Se la prevenzione del tromboembolismo venoso (TEV) nella popolazione generale passa attraverso il controllo di fattori di rischio (come l’obesità, la sedentarietà, il fumo e l’alimentazione), la corretta idratazione e l’adeguata attività motoria, esistono situazioni, come gli interventi chirurgici, le fratture o le patologie mediche acute (soprattutto se con immobilizzazione o in presenza di neoplasia) in cui il rischio di trombosi venosa aumenta decisamente e possono rendersi necessarie misure di profilassi, ovvero di interventi “attivi” volti a ridurre o prevenire l’insorgenza della malattia che possono essere di natura “meccanica” (come le calze elastiche a compressione graduata o la compressione pneumatica intermittente) o farmacologica.
In Italia, i farmaci che vengono utilizzati per la profilassi sono le eparine, a basso peso molecolare (EBPM) e non frazionata (ENF) ed il fondaparinux. Attualmente gli anticoagulanti orali diretti (apixaban, rivaroxaban e dabigatran) sono autorizzati solo per la profilassi dopo chirurgia sostitutiva (artroprotesi) di anca o ginocchio. L’utilizzo dell’acido acetilsalicilico (aspirina) per la prevenzione in chirurgia ortopedica, pur previsto da alcune linee guida americane, rimane ancora discusso e di rara applicazione nella realtà italiana.
I farmaci anticoagulanti per via iniettiva come le EBPM, spesso prescritti al domicilio (come nel caso della frattura di un arto), possono presentare delle difficoltà di somministrazione per il paziente inesperto. Inoltre, possono verificarsi effetti indesiderati come ematomi, specialmente se l’iniezione non è eseguita adeguatamente.
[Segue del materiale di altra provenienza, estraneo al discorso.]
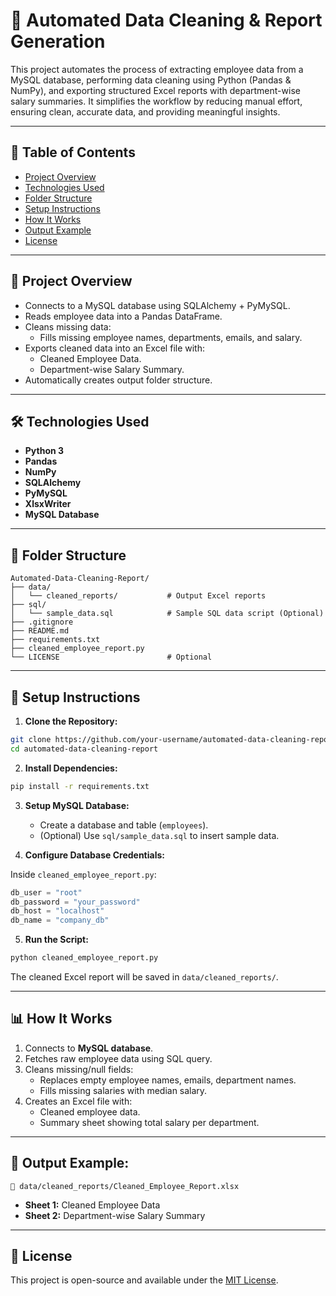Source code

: # 🚀 Automated Data Cleaning & Report Generation

This project automates the process of extracting employee data from a MySQL database, performing data cleaning using Python (Pandas & NumPy), and exporting structured Excel reports with department-wise salary summaries. It simplifies the workflow by reducing manual effort, ensuring clean, accurate data, and providing meaningful insights.

---

## 📝 Table of Contents

- [Project Overview](#project-overview)
- [Technologies Used](#technologies-used)
- [Folder Structure](#folder-structure)
- [Setup Instructions](#setup-instructions)
- [How It Works](#how-it-works)
- [Output Example](#output-example)
- [License](#license)

---

## 🌟 Project Overview

- Connects to a MySQL database using SQLAlchemy + PyMySQL.
- Reads employee data into a Pandas DataFrame.
- Cleans missing data:
  - Fills missing employee names, departments, emails, and salary.
- Exports cleaned data into an Excel file with:
  - Cleaned Employee Data.
  - Department-wise Salary Summary.
- Automatically creates output folder structure.

---

## 🛠️ Technologies Used

- **Python 3**
- **Pandas**
- **NumPy**
- **SQLAlchemy**
- **PyMySQL**
- **XlsxWriter**
- **MySQL Database**

---

## 📂 Folder Structure

```
Automated-Data-Cleaning-Report/
├── data/
│   └── cleaned_reports/           # Output Excel reports
├── sql/
│   └── sample_data.sql            # Sample SQL data script (Optional)
├── .gitignore
├── README.md
├── requirements.txt
├── cleaned_employee_report.py
└── LICENSE                        # Optional
```

---

## 🚀 Setup Instructions

1. **Clone the Repository:**

```bash
git clone https://github.com/your-username/automated-data-cleaning-report.git
cd automated-data-cleaning-report
```

2. **Install Dependencies:**

```bash
pip install -r requirements.txt
```

3. **Setup MySQL Database:**
   - Create a database and table (`employees`).
   - (Optional) Use `sql/sample_data.sql` to insert sample data.

4. **Configure Database Credentials:**

Inside `cleaned_employee_report.py`:

```python
db_user = "root"
db_password = "your_password"
db_host = "localhost"
db_name = "company_db"
```

5. **Run the Script:**

```bash
python cleaned_employee_report.py
```

The cleaned Excel report will be saved in `data/cleaned_reports/`.

---

## 📊 How It Works

1. Connects to **MySQL database**.
2. Fetches raw employee data using SQL query.
3. Cleans missing/null fields:
   - Replaces empty employee names, emails, department names.
   - Fills missing salaries with median salary.
4. Creates an Excel file with:
   - Cleaned employee data.
   - Summary sheet showing total salary per department.

---

## 📁 Output Example:

```
📄 data/cleaned_reports/Cleaned_Employee_Report.xlsx
```

- **Sheet 1:** Cleaned Employee Data
- **Sheet 2:** Department-wise Salary Summary

---

## 📄 License

This project is open-source and available under the [MIT License](LICENSE).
Non da ultimo, la prescrivibilità delle EBPM utilizzate per la profilassi è rigidamente regolamentata a livello regionale ed ospedaliero, al punto che può risultare difficoltoso per il paziente accedere al farmaco.
Al fine di individuare le difficoltà a cui possono andare incontro non solo i pazienti ed i caregivers che devono affrontare una profilassi farmacologica, ma anche i professionisti alle prese con linee guida e normative (a volte carenti, altre troppo stringenti), anticoagulazione.it ha condotto un’indagine (survey) alla quale hanno risposto lettori, professionisti e non, distribuiti su tutto il territorio nazionale. La survey è stata resa possibile grazie al supporto non condizionante di Sanofi.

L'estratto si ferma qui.